(RECORDS PROVIDED):
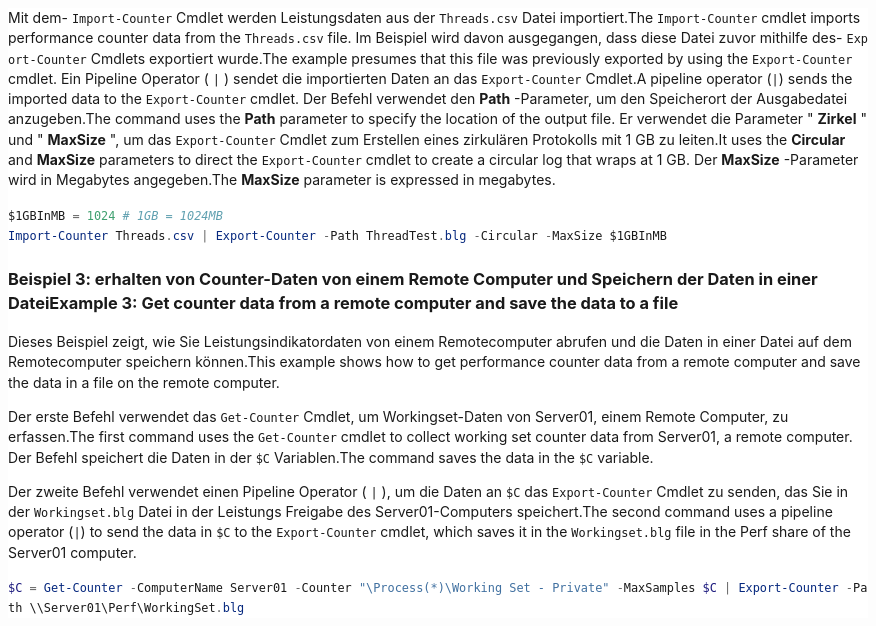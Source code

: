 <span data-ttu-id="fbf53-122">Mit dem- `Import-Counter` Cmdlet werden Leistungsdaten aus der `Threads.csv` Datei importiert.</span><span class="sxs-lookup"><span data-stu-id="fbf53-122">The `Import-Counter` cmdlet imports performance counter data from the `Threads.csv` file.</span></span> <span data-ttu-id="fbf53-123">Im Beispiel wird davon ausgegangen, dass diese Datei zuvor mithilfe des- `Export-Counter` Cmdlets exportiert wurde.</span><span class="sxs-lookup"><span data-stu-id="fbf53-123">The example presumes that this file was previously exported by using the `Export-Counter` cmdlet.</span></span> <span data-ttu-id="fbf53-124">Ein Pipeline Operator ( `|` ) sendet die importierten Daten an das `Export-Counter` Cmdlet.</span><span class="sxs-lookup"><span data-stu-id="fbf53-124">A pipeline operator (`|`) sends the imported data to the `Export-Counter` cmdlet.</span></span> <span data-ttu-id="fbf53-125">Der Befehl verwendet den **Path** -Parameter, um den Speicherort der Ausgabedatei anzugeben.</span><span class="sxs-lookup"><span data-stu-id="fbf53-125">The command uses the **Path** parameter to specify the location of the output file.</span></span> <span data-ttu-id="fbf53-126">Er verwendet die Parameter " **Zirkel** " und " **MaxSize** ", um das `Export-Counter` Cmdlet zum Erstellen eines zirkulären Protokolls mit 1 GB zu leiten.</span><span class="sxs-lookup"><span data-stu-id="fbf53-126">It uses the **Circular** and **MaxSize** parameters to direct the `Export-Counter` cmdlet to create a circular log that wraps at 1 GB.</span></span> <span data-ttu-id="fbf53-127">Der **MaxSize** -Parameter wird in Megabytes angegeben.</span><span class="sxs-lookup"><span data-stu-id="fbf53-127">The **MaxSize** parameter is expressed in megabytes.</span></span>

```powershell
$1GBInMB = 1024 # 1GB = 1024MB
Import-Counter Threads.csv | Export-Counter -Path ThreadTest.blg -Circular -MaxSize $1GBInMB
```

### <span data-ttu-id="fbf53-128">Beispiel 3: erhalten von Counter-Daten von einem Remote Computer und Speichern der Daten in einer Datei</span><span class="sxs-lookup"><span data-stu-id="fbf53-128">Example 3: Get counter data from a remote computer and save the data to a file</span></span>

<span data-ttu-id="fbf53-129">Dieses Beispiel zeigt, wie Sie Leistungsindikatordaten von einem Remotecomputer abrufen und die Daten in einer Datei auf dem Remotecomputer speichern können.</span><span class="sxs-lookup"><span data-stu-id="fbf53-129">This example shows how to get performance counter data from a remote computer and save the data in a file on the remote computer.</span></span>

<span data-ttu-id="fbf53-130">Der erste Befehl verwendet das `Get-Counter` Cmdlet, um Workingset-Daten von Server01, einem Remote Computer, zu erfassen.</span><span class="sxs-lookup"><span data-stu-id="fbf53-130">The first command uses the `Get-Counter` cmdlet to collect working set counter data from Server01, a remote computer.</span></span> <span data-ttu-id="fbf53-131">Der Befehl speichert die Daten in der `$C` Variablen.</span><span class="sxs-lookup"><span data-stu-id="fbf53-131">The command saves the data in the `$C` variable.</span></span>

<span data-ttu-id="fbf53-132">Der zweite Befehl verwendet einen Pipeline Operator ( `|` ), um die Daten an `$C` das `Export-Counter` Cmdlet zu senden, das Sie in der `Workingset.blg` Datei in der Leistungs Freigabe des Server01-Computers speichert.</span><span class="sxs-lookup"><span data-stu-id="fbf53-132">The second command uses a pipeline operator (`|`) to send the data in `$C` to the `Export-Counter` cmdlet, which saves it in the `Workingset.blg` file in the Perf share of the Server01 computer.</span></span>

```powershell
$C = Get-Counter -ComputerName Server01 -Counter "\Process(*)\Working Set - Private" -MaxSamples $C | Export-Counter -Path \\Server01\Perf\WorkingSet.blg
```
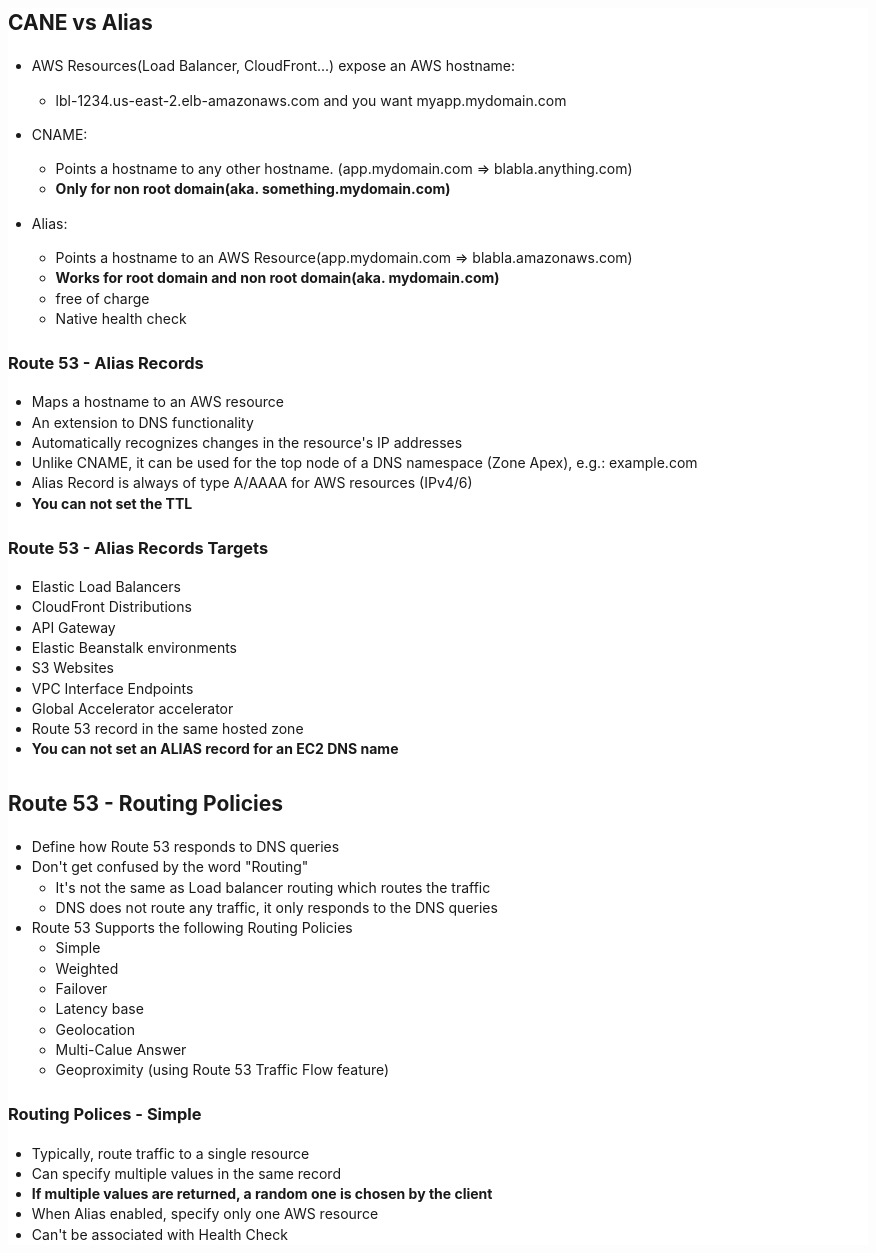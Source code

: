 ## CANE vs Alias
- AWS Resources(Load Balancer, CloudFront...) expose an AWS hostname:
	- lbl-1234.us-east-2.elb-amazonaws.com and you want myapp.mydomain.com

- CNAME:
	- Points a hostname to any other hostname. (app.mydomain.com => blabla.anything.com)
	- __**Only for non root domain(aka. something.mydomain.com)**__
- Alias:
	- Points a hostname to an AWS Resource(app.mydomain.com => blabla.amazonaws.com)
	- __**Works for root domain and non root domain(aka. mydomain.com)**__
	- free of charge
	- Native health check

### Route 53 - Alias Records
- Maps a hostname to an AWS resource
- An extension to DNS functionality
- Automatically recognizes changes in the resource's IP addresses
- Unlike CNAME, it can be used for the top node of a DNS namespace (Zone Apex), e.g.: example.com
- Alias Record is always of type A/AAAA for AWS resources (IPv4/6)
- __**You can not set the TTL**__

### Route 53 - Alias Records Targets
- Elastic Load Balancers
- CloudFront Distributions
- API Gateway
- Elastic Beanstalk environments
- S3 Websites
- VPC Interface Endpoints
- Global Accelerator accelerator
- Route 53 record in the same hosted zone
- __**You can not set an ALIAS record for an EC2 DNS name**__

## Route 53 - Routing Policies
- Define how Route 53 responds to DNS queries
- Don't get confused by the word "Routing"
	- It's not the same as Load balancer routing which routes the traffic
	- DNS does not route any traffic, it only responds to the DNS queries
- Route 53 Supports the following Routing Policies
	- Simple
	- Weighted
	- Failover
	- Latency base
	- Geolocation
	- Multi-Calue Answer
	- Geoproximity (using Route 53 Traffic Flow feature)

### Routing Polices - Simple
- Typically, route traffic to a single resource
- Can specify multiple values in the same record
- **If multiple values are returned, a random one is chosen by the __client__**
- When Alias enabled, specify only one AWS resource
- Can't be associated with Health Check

(PROBLEM TO SOLVE): Output all of the entries verbatim, leaving out any images.

(COMPLETED TASK):
Source code

: <span data-ttu-id="fbf53-122">Mit dem- `Import-Counter` Cmdlet werden Leistungsdaten aus der `Threads.csv` Datei importiert.</span><span class="sxs-lookup"><span data-stu-id="fbf53-122">The `Import-Counter` cmdlet imports performance counter data from the `Threads.csv` file.</span></span> <span data-ttu-id="fbf53-123">Im Beispiel wird davon ausgegangen, dass diese Datei zuvor mithilfe des- `Export-Counter` Cmdlets exportiert wurde.</span><span class="sxs-lookup"><span data-stu-id="fbf53-123">The example presumes that this file was previously exported by using the `Export-Counter` cmdlet.</span></span> <span data-ttu-id="fbf53-124">Ein Pipeline Operator ( `|` ) sendet die importierten Daten an das `Export-Counter` Cmdlet.</span><span class="sxs-lookup"><span data-stu-id="fbf53-124">A pipeline operator (`|`) sends the imported data to the `Export-Counter` cmdlet.</span></span> <span data-ttu-id="fbf53-125">Der Befehl verwendet den **Path** -Parameter, um den Speicherort der Ausgabedatei anzugeben.</span><span class="sxs-lookup"><span data-stu-id="fbf53-125">The command uses the **Path** parameter to specify the location of the output file.</span></span> <span data-ttu-id="fbf53-126">Er verwendet die Parameter " **Zirkel** " und " **MaxSize** ", um das `Export-Counter` Cmdlet zum Erstellen eines zirkulären Protokolls mit 1 GB zu leiten.</span><span class="sxs-lookup"><span data-stu-id="fbf53-126">It uses the **Circular** and **MaxSize** parameters to direct the `Export-Counter` cmdlet to create a circular log that wraps at 1 GB.</span></span> <span data-ttu-id="fbf53-127">Der **MaxSize** -Parameter wird in Megabytes angegeben.</span><span class="sxs-lookup"><span data-stu-id="fbf53-127">The **MaxSize** parameter is expressed in megabytes.</span></span>

```powershell
$1GBInMB = 1024 # 1GB = 1024MB
Import-Counter Threads.csv | Export-Counter -Path ThreadTest.blg -Circular -MaxSize $1GBInMB
```

### <span data-ttu-id="fbf53-128">Beispiel 3: erhalten von Counter-Daten von einem Remote Computer und Speichern der Daten in einer Datei</span><span class="sxs-lookup"><span data-stu-id="fbf53-128">Example 3: Get counter data from a remote computer and save the data to a file</span></span>

<span data-ttu-id="fbf53-129">Dieses Beispiel zeigt, wie Sie Leistungsindikatordaten von einem Remotecomputer abrufen und die Daten in einer Datei auf dem Remotecomputer speichern können.</span><span class="sxs-lookup"><span data-stu-id="fbf53-129">This example shows how to get performance counter data from a remote computer and save the data in a file on the remote computer.</span></span>

<span data-ttu-id="fbf53-130">Der erste Befehl verwendet das `Get-Counter` Cmdlet, um Workingset-Daten von Server01, einem Remote Computer, zu erfassen.</span><span class="sxs-lookup"><span data-stu-id="fbf53-130">The first command uses the `Get-Counter` cmdlet to collect working set counter data from Server01, a remote computer.</span></span> <span data-ttu-id="fbf53-131">Der Befehl speichert die Daten in der `$C` Variablen.</span><span class="sxs-lookup"><span data-stu-id="fbf53-131">The command saves the data in the `$C` variable.</span></span>

<span data-ttu-id="fbf53-132">Der zweite Befehl verwendet einen Pipeline Operator ( `|` ), um die Daten an `$C` das `Export-Counter` Cmdlet zu senden, das Sie in der `Workingset.blg` Datei in der Leistungs Freigabe des Server01-Computers speichert.</span><span class="sxs-lookup"><span data-stu-id="fbf53-132">The second command uses a pipeline operator (`|`) to send the data in `$C` to the `Export-Counter` cmdlet, which saves it in the `Workingset.blg` file in the Perf share of the Server01 computer.</span></span>

```powershell
$C = Get-Counter -ComputerName Server01 -Counter "\Process(*)\Working Set - Private" -MaxSamples $C | Export-Counter -Path \\Server01\Perf\WorkingSet.blg
```
Source code

: ## CANE vs Alias
- AWS Resources(Load Balancer, CloudFront...) expose an AWS hostname:
	- lbl-1234.us-east-2.elb-amazonaws.com and you want myapp.mydomain.com

- CNAME:
	- Points a hostname to any other hostname. (app.mydomain.com => blabla.anything.com)
	- __**Only for non root domain(aka. something.mydomain.com)**__
- Alias:
	- Points a hostname to an AWS Resource(app.mydomain.com => blabla.amazonaws.com)
	- __**Works for root domain and non root domain(aka. mydomain.com)**__
	- free of charge
	- Native health check

### Route 53 - Alias Records
- Maps a hostname to an AWS resource
- An extension to DNS functionality
- Automatically recognizes changes in the resource's IP addresses
- Unlike CNAME, it can be used for the top node of a DNS namespace (Zone Apex), e.g.: example.com
- Alias Record is always of type A/AAAA for AWS resources (IPv4/6)
- __**You can not set the TTL**__

### Route 53 - Alias Records Targets
- Elastic Load Balancers
- CloudFront Distributions
- API Gateway
- Elastic Beanstalk environments
- S3 Websites
- VPC Interface Endpoints
- Global Accelerator accelerator
- Route 53 record in the same hosted zone
- __**You can not set an ALIAS record for an EC2 DNS name**__

## Route 53 - Routing Policies
- Define how Route 53 responds to DNS queries
- Don't get confused by the word "Routing"
	- It's not the same as Load balancer routing which routes the traffic
	- DNS does not route any traffic, it only responds to the DNS queries
- Route 53 Supports the following Routing Policies
	- Simple
	- Weighted
	- Failover
	- Latency base
	- Geolocation
	- Multi-Calue Answer
	- Geoproximity (using Route 53 Traffic Flow feature)

### Routing Polices - Simple
- Typically, route traffic to a single resource
- Can specify multiple values in the same record
- **If multiple values are returned, a random one is chosen by the __client__**
- When Alias enabled, specify only one AWS resource
- Can't be associated with Health Check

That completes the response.